He Loved Them Unto the End


Recently we have struggled in getting our nine-year-old daughter to go to bed at night, mostly due to fears of being in her room without us.  After we spent an hour and a half last night doing many things to try to help her stay in her room and go to sleep, we finally gave up and headed for bed ourselves.  Shortly after I laid down and was only half awake I felt someone poke me in the side, and I was sure it was my daughter up yet again.  I impatiently swatted her hand away, mumbled something in frustration, and rolled back over, knowing that she would just lie down on my floor and go to sleep there.  But then I heard the door slam and looked over and saw that she was already on my floor sleeping—it had been my son who had come in to try and wake me.  I got up and went into his room to find him crying in his bed.  I finally got out of him that he just had wanted to come and tell me that he had finished the book he was reading because he was proud that he had read the whole thing that night.  My silent rebuke had scared him and sent him running.  I was ashamed and felt awful that I had “offend[ed] one of these little ones” when he had simply had been looking for some commendation from his father (Matt. 18:6).  I can of course blame my bad temperament on fatigue and being suddenly woken from being half asleep, but that’s not really the cause of my impatience.  As C.S. Lewis put it, “If there are rats in a cellar you are most likely to see them if you go in very suddenly.  But the suddenness does not create the rats:  it only prevents them from hiding. In the same way the suddenness of the provocation does not make me an ill-tempered man:  it only shows me what an ill-tempered man I am.  The rats are always there in the cellar, but if you go in shouting and noisily they will have taken cover before you switch on the light” (C.S. Lewis, Mere Christianity, 164-165).        
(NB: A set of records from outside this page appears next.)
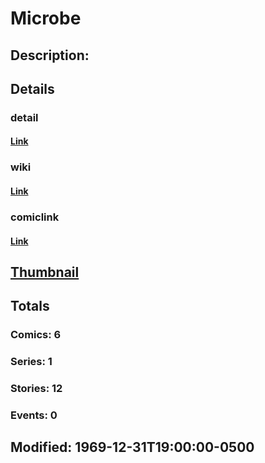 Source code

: # Microbe
## Description: 
## Details
### detail
#### [Link](http://marvel.com/characters/1448/microbe?utm_campaign=apiRef&utm_source=225578a89fc76f3d20fbffda5d17a88d)
### wiki
#### [Link](http://marvel.com/universe/Microbe?utm_campaign=apiRef&utm_source=225578a89fc76f3d20fbffda5d17a88d)
### comiclink
#### [Link](http://marvel.com/comics/characters/1010690/microbe?utm_campaign=apiRef&utm_source=225578a89fc76f3d20fbffda5d17a88d)
## [Thumbnail](http://i.annihil.us/u/prod/marvel/i/mg/6/10/4c0038dd065c8.jpg)
## Totals
### Comics: 6
### Series: 1
### Stories: 12
### Events: 0
## Modified: 1969-12-31T19:00:00-0500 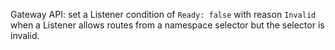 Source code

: Gateway API: set a Listener condition of `Ready: false` with reason `Invalid` when a Listener allows routes from a namespace selector but the selector is invalid.
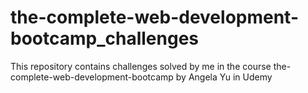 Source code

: # the-complete-web-development-bootcamp_challenges
This repository contains challenges solved by me in the course the-complete-web-development-bootcamp by Angela Yu in Udemy

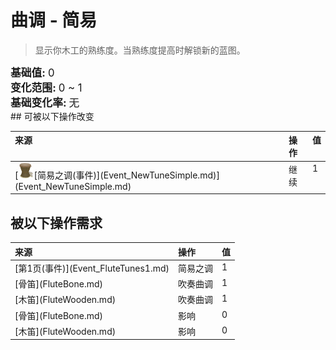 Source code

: # 曲调 - 简易  
> 显示你木工的熟练度。当熟练度提高时解锁新的蓝图。  
  
<div style="font-size:1.2em"><b>基础值: </b> 0 </div>  
<div style="font-size:1.2em"><b>变化范围: </b> 0 ~ 1 </div>  
<div style="font-size:1.2em"><b>基础变化率: </b> 无 </div>  
## 可被以下操作改变  
<table class="table table-bordered" data-toggle="table"  ><thead style=""><tr ><th  style="text-align:left;vertical-align:top;"  >来源</th><th  style="text-align:left;vertical-align:top;"  >操作</th><th  style="text-align:left;vertical-align:top;"  data-sortable="true"  >值</th></tr></thead><tr ><td  style="text-align:left;vertical-align:top;"  >[<div style="width:25px;display:inline-block;text-align:center"><img decoding="async" src="../wiki/Sprite/Drum.png" href="a.md" style="max-width:25px;max-height:25px;"></div>[简易之调(事件)](Event_NewTuneSimple.md)](Event_NewTuneSimple.md)</td><td  style="text-align:left;vertical-align:top;"  >继续</td><td  style="text-align:left;vertical-align:top;"  >1</td></tr></tbody></table>  
  
## 被以下操作需求  
<table class="table table-bordered" data-toggle="table"  ><thead style=""><tr ><th  style="text-align:left;vertical-align:top;"  >来源</th><th  style="text-align:left;vertical-align:top;"  >操作</th><th  style="text-align:left;vertical-align:top;"  data-sortable="true"  >值</th></tr></thead><tr ><td  style="text-align:left;vertical-align:top;"  >[第1页(事件)](Event_FluteTunes1.md)</td><td  style="text-align:left;vertical-align:top;"  >简易之调</td><td  style="text-align:left;vertical-align:top;"  >1</td></tr><tr ><td  style="text-align:left;vertical-align:top;"  >[骨笛](FluteBone.md)</td><td  style="text-align:left;vertical-align:top;"  >吹奏曲调</td><td  style="text-align:left;vertical-align:top;"  >1</td></tr><tr ><td  style="text-align:left;vertical-align:top;"  >[木笛](FluteWooden.md)</td><td  style="text-align:left;vertical-align:top;"  >吹奏曲调</td><td  style="text-align:left;vertical-align:top;"  >1</td></tr><tr ><td  style="text-align:left;vertical-align:top;"  >[骨笛](FluteBone.md)</td><td  style="text-align:left;vertical-align:top;"  >影响</td><td  style="text-align:left;vertical-align:top;"  >0</td></tr><tr ><td  style="text-align:left;vertical-align:top;"  >[木笛](FluteWooden.md)</td><td  style="text-align:left;vertical-align:top;"  >影响</td><td  style="text-align:left;vertical-align:top;"  >0</td></tr></tbody></table>  
  


<script>document.title="曲调 - 简易 - 卡牌生存百科 Card Survival Wiki";</script> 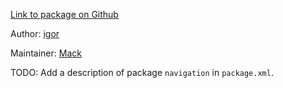 <div id='navigation-autogenerated' markdown='1'>


<!-- do not edit this file, autogenerated -->

[Link to package on Github](github:org=duckietown,repo=Software,path=20-indefinite-navigation/navigation,branch=andrea-config)

Author: [igor](mailto:franzoni@mit.edu)

Maintainer: [Mack](mailto:mack@duckietown.org)

TODO: Add a description of package `navigation` in `package.xml`.



</div>

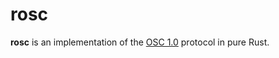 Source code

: # rosc

**rosc** is an implementation of the [OSC 1.0](http://opensoundcontrol.org/spec-1_0) protocol in pure Rust.
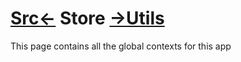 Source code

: # [Src<-](../readme.md) Store [->Utils](../utils/readme.md)
This page contains all the global contexts for this app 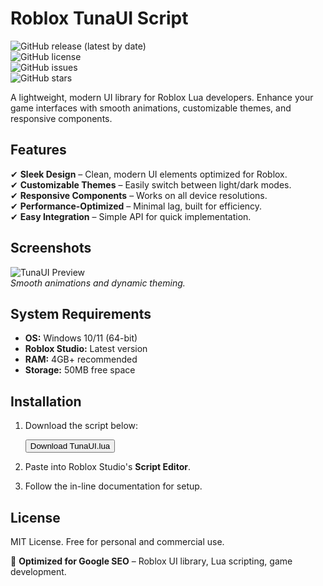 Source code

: # Roblox TunaUI Script  

![GitHub release (latest by date)](https://img.shields.io/github/v/release/placeholder/TunaUI?style=flat-square)  
![GitHub license](https://img.shields.io/github/license/placeholder/TunaUI?style=flat-square)  
![GitHub issues](https://img.shields.io/github/issues/placeholder/TunaUI?style=flat-square)  
![GitHub stars](https://img.shields.io/github/stars/placeholder/TunaUI?style=flat-square)  

A lightweight, modern UI library for Roblox Lua developers. Enhance your game interfaces with smooth animations, customizable themes, and responsive components.  

## Features  

✔ **Sleek Design** – Clean, modern UI elements optimized for Roblox.  
✔ **Customizable Themes** – Easily switch between light/dark modes.  
✔ **Responsive Components** – Works on all device resolutions.  
✔ **Performance-Optimized** – Minimal lag, built for efficiency.  
✔ **Easy Integration** – Simple API for quick implementation.  

## Screenshots  

![TunaUI Preview](https://i.imgur.com/placeholder.png)  
*Smooth animations and dynamic theming.*  

## System Requirements  

- **OS:** Windows 10/11 (64-bit)  
- **Roblox Studio:** Latest version  
- **RAM:** 4GB+ recommended  
- **Storage:** 50MB free space  

## Installation  

1. Download the script below:  

   <a href="https://paste.rs/Eamxi.txt" download="TunaUI.lua">  
      <button>Download TunaUI.lua</button>  
   </a>  

2. Paste into Roblox Studio's **Script Editor**.  
3. Follow the in-line documentation for setup.  

## License  

MIT License. Free for personal and commercial use.  

🔹 **Optimized for Google SEO** – Roblox UI library, Lua scripting, game development.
                A few weeks ago I was reminded of a story told by Matthew Holland in general conference.  He was a teenager at the time and spoke in the general priesthood meeting with his father.  He told a story of how his mother was dutifully washing and waxing their kitchen floor while he, as a small boy, was playing outside.  She told him not to come back with muddy feet, but he forgot and came running back in and crossed the perfectly clean floor with his muddy feet.  He recounted, “Not waiting for a reaction and not wanting to leave my sin half finished, I ran across the rest of the floor, into my parents’ room, and slammed the door shut. Not knowing if I should jump out the second-story window or if just hiding under the bed would do, I burst into tears and hurled my small body onto the bed.”  After his mother came in his room he said that he “cried out, ‘Mom, you don’t love me.’ To which she replied, ‘I do love you, and I’ll do anything to prove it.’ She then picked up my filthy, muddy feet and kissed them.”  What a powerful testament of a mother’s love, and the story is a reminder to me that the most important words I can give to my children are those of love.
                I hope one day to be able to have that kind of love that Sister Holland showed and to claim the words of Mormon, who lived amidst a people full of hatred, as my own.  He wrote to his son, “And I am filled with charity, which is everlasting love; wherefore, all children are alike unto me; wherefore, I love little children with a perfect love; and they are all alike and partakers of salvation” (Moroni 8:17).  The Savior of course is our perfect example of love, giving His whole life to others until it could be said of Him: “He loved them unto the end” (John 13:1).  That is our mandate to follow: to love others, especially children, and to love them until the end.